By default, starting values are zero for the slope parameters, and for the intercept parameters, starting values are the observed cumulative logits (that is, logits of the observed cumulative proportions of response). Alternatively, the starting values can be specified with the INEST= option.

Newton-Raphson Algorithm

For cumulative models, let the parameter vector be $\bbeta =(\alpha _{1}, \dots ,\alpha _{k}, \beta _{1}, \dots ,\beta _{s})’$ , and for the generalized logit model let $\bbeta =(\alpha _{1}, \ldots ,\alpha _{k}, \bbeta _{1}’,\ldots , \bbeta _{k}’)’$ . The gradient vector and the Hessian matrix are given, respectively, by

$\begin{eqnarray*} \mb {g} & = & \sum _ j w_ jf_ j\frac{\partial l_ j}{\partial \bbeta } \\ \bH & = & \sum _ j w_ jf_ j\frac{\partial ^2 l_ j}{\partial \bbeta ^2} \end{eqnarray*}$

where $l_ j=\log L_ j$ is the log likelihood for the jth observation. With a starting value of $\bbeta ^{(0)}$ , the maximum likelihood estimate ${\widehat{\bbeta }}$ of $\bbeta$ is obtained iteratively until convergence is obtained:

$\bbeta ^{(m+1)} = \bbeta ^{(m)} - \bH ^{-1}\mb {g}$

where $\bH$ and $\mb {g}$ are evaluated at $\bbeta ^{(m)}$ . If the likelihood evaluated at $\bbeta ^{(m+1)}$ is less than that evaluated at $\bbeta ^{(m)}$ , then $\bbeta ^{(m+1)}$ is recomputed by step-halving or ridging.

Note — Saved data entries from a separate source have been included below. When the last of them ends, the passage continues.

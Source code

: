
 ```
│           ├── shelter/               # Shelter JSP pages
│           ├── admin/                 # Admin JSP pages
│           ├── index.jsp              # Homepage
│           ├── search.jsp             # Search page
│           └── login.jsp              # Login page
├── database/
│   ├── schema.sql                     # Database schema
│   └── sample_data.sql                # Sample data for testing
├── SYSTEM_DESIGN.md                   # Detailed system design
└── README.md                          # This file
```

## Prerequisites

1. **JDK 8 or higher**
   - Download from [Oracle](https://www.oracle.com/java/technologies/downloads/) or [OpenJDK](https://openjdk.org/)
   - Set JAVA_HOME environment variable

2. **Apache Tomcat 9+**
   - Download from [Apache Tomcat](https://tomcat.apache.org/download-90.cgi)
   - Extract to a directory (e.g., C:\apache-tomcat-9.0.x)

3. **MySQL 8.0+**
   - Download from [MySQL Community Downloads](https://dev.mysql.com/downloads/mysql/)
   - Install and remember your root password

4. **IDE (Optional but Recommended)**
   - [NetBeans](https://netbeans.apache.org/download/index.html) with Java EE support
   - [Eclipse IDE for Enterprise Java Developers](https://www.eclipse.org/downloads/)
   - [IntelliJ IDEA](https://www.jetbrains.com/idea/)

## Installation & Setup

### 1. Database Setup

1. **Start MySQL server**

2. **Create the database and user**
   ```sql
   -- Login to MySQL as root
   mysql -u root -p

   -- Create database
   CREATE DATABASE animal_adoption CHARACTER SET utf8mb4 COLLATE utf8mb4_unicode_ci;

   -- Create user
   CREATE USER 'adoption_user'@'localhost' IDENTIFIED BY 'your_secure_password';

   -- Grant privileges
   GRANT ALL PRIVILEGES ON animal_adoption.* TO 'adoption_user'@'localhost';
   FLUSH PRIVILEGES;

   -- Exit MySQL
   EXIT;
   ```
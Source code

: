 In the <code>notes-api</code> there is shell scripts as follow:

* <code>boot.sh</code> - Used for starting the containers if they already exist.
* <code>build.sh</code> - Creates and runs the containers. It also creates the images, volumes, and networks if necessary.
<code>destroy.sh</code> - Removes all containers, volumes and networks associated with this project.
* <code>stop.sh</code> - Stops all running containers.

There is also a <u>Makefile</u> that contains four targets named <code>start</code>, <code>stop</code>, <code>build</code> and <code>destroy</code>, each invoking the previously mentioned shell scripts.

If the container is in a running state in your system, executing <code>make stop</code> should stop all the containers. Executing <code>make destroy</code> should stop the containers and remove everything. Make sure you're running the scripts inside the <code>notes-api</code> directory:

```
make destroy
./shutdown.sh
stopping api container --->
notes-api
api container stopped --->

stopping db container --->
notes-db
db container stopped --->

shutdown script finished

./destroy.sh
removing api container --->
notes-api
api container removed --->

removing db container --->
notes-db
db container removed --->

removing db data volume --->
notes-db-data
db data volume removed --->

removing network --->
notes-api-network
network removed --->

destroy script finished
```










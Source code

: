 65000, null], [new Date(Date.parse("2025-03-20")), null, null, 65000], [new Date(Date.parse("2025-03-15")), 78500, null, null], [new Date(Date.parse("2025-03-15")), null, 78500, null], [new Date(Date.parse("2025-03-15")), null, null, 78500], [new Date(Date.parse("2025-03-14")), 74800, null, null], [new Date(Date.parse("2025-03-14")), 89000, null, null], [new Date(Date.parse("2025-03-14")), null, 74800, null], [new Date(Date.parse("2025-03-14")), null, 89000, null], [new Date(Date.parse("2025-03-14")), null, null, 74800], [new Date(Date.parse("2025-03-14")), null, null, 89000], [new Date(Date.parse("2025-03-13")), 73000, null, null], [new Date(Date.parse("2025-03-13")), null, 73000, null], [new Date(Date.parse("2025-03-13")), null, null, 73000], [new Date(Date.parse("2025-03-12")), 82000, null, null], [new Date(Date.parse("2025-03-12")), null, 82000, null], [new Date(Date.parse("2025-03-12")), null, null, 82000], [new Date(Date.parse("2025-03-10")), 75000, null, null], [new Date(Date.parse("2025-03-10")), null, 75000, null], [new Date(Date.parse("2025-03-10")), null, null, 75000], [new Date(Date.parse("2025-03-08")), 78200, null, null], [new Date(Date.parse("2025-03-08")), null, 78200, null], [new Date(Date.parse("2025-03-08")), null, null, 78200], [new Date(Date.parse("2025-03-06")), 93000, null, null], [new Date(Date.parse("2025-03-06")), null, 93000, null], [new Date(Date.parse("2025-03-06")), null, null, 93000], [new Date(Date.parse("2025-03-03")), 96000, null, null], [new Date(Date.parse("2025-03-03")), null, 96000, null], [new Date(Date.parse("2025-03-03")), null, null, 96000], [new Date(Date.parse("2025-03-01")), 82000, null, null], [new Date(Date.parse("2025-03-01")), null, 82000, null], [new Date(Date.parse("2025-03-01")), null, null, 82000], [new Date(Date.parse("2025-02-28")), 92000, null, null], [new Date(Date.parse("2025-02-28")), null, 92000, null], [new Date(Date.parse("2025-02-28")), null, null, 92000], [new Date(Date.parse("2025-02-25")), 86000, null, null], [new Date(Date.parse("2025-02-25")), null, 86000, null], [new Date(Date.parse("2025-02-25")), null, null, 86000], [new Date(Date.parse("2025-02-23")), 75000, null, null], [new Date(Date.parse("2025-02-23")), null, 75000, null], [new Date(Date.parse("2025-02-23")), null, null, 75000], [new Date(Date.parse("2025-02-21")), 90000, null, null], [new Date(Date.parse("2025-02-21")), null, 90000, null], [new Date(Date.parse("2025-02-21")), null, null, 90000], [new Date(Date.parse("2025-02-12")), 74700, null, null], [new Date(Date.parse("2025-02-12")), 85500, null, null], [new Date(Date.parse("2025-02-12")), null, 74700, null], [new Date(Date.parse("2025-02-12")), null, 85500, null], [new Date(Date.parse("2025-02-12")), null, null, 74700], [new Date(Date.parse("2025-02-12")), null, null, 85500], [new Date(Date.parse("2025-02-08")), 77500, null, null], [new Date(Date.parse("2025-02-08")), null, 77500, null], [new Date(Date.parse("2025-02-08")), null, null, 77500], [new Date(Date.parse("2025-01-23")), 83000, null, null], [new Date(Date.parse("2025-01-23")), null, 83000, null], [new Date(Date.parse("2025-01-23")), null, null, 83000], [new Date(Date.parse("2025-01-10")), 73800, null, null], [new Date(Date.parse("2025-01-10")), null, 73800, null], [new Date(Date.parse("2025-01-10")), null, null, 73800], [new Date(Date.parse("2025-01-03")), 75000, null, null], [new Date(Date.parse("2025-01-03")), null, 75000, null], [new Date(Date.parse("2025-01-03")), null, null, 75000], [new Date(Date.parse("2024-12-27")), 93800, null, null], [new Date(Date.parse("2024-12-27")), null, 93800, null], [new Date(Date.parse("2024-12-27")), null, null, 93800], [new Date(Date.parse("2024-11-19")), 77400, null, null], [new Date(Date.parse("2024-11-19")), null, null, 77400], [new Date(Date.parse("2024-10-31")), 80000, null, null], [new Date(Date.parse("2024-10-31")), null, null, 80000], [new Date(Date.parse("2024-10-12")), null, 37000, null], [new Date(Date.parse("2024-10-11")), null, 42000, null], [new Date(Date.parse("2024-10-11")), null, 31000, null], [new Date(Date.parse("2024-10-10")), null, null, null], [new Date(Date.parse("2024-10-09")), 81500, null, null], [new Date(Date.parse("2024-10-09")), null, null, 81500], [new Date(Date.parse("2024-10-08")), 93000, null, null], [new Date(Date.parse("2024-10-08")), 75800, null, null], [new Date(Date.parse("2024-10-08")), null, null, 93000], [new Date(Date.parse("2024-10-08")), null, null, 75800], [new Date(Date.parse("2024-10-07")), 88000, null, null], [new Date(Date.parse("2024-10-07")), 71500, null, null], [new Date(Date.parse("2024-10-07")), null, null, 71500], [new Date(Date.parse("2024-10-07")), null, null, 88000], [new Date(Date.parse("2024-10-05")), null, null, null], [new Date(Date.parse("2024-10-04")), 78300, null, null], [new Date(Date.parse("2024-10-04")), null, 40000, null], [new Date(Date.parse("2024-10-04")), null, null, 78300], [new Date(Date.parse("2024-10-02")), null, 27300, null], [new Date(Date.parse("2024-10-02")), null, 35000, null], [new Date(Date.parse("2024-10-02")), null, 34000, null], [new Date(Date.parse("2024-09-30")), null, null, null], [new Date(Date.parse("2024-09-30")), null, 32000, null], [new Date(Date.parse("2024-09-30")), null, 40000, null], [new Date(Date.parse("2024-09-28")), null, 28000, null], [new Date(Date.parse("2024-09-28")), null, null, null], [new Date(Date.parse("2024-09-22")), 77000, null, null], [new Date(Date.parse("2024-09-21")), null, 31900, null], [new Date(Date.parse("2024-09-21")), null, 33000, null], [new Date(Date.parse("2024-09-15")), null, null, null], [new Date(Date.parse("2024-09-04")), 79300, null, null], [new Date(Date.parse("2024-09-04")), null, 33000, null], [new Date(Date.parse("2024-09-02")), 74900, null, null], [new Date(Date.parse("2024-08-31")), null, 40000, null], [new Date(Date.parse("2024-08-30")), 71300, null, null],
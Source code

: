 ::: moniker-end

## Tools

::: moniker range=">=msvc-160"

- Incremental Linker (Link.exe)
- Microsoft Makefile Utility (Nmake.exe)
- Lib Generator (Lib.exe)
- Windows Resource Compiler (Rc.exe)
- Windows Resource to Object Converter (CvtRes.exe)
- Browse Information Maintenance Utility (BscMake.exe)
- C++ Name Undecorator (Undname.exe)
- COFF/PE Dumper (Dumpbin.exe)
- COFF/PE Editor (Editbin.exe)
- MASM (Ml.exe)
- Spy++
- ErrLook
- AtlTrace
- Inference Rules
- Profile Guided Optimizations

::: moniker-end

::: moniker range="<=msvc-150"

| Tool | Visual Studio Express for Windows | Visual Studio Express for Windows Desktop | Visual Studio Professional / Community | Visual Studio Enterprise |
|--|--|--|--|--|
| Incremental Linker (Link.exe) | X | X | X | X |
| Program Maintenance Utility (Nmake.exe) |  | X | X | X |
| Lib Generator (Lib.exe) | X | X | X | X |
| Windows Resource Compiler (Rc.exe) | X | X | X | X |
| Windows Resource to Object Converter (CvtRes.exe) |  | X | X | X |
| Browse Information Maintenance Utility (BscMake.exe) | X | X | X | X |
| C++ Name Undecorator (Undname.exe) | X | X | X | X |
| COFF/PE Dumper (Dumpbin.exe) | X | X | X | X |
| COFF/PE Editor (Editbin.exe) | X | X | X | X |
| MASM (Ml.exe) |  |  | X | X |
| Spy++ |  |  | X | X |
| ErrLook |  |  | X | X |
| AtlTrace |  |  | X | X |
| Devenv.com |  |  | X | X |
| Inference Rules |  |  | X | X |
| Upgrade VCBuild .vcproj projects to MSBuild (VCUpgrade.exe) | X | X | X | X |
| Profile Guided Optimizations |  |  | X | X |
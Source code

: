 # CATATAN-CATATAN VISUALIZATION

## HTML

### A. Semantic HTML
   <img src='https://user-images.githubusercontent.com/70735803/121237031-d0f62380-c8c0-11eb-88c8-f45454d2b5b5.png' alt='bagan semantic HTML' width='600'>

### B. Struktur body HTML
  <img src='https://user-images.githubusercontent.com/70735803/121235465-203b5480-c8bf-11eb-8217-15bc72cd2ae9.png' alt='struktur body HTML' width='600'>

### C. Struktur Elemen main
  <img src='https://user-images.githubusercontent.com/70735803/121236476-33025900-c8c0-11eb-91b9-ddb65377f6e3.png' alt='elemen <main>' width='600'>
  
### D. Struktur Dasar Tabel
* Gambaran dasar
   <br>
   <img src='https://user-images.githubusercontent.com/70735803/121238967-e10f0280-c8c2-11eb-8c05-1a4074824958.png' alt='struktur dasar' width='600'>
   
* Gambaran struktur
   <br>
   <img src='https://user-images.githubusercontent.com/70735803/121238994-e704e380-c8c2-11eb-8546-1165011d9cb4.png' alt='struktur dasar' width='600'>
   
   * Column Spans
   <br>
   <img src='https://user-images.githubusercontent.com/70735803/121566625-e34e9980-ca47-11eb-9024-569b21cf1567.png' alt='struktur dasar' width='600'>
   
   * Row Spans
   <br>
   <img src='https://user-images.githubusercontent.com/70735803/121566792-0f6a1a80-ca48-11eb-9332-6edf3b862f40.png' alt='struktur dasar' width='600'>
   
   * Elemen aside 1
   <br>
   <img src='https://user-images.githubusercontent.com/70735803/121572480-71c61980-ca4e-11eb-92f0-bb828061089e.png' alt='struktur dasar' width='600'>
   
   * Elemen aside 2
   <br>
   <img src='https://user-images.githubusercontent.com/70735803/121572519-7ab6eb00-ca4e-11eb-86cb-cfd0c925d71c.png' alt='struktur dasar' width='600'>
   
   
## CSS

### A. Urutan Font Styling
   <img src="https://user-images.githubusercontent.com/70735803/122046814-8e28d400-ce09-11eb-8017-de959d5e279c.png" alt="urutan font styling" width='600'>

The covariance matrix of ${\widehat{\bbeta }}$ is estimated by

$\widehat{\mbox{Cov}}({\widehat{\bbeta }})= \widehat{\bI }^{-1}$

where the observed information matrix $\widehat{\bI }=-\widehat{\bH }$ is computed by evaluating $\bH$ at ${\widehat{\bbeta }}$ .

Firth’s Bias-Reducing Penalized Likelihood

Firth’s method is currently available only for binary logistic models. It replaces the usual score (gradient) equation

$g(\beta _ j) = \sum _{i=1}^ n (y_ i-\pi _ i)x_{ij} = 0 \quad (j=1,\ldots ,p)$

where p is the number of parameters in the model, with the modified score equation

$g(\beta _ j)^* = \sum _{i=1}^ n \{ y_ i-\pi _ i +h_ i(0.5-\pi _ i)\} x_{ij} = 0 \quad (j=1,\ldots ,p)$

where the $h_ i$ s are the ith diagonal elements of the hat matrix $\bW ^{1/2}\bX (\bX ’\bW \bX )^{-1}\bX ’\bW ^{1/2}$ and $\bW = \mbox{diag}\{ \pi _ i(1-\pi _ i)\}$ . The Hessian matrix is not modified by this penalty, and the optimization method is performed in the usual manner.